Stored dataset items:
◇ ◇ ◇ ◇ ◇

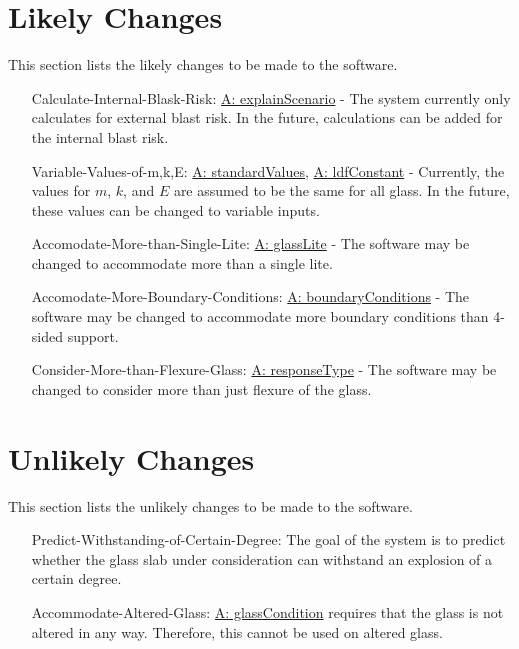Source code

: \documentclass[12pt]{article}
\begin{document}
\section{Likely Changes}
\label{Sec:LCs}
This section lists the likely changes to be made to the software.
\begin{itemize}
\item[Calculate-Internal-Blask-Risk:\phantomsection\label{calcInternalBlastRisk}]{\hyperref[assumpES]{A: explainScenario} - The system currently only calculates for external blast risk. In the future, calculations can be added for the internal blast risk.}
\item[Variable-Values-of-m,k,E:\phantomsection\label{varValsOfmkE}]{\hyperref[assumpSV]{A: standardValues}, \hyperref[assumpLDFC]{A: ldfConstant} - Currently, the values for $m$, $k$, and $E$ are assumed to be the same for all glass. In the future, these values can be changed to variable inputs.}
\item[Accomodate-More-than-Single-Lite:\phantomsection\label{accMoreThanSingleLite}]{\hyperref[assumpGL]{A: glassLite} - The software may be changed to accommodate more than a single lite.}
\item[Accomodate-More-Boundary-Conditions:\phantomsection\label{accMoreBoundaryConditions}]{\hyperref[assumpBC]{A: boundaryConditions} - The software may be changed to accommodate more boundary conditions than 4-sided support.}
\item[Consider-More-than-Flexure-Glass:\phantomsection\label{considerMoreThanFlexGlass}]{\hyperref[assumpRT]{A: responseType} - The software may be changed to consider more than just flexure of the glass.}
\end{itemize}
\section{Unlikely Changes}
\label{Sec:UCs}
This section lists the unlikely changes to be made to the software.
\begin{itemize}
\item[Predict-Withstanding-of-Certain-Degree:\phantomsection\label{predictWithstandOfCertDeg}]{The goal of the system is to predict whether the glass slab under consideration can withstand an explosion of a certain degree.}
\item[Accommodate-Altered-Glass:\phantomsection\label{accAlteredGlass}]{\hyperref[assumpGC]{A: glassCondition} requires that the glass is not altered in any way. Therefore, this cannot be used on altered glass.}
\end{itemize}
\end{document}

◇ ◇ ◇ ◇ ◇

## DIRECTIONS FOR THIS TASK
Each line from the start of the entries through the line with "accommodate more boundary" is to be restated exactly, and the pictures are to be skipped.

## WRITTEN SOLUTION
Source code

: \documentclass[12pt]{article}
\begin{document}
\section{Likely Changes}
\label{Sec:LCs}
This section lists the likely changes to be made to the software.
\begin{itemize}
\item[Calculate-Internal-Blask-Risk:\phantomsection\label{calcInternalBlastRisk}]{\hyperref[assumpES]{A: explainScenario} - The system currently only calculates for external blast risk. In the future, calculations can be added for the internal blast risk.}
\item[Variable-Values-of-m,k,E:\phantomsection\label{varValsOfmkE}]{\hyperref[assumpSV]{A: standardValues}, \hyperref[assumpLDFC]{A: ldfConstant} - Currently, the values for $m$, $k$, and $E$ are assumed to be the same for all glass. In the future, these values can be changed to variable inputs.}
\item[Accomodate-More-than-Single-Lite:\phantomsection\label{accMoreThanSingleLite}]{\hyperref[assumpGL]{A: glassLite} - The software may be changed to accommodate more than a single lite.}
\item[Accomodate-More-Boundary-Conditions:\phantomsection\label{accMoreBoundaryConditions}]{\hyperref[assumpBC]{A: boundaryConditions} - The software may be changed to accommodate more boundary conditions than 4-sided support.}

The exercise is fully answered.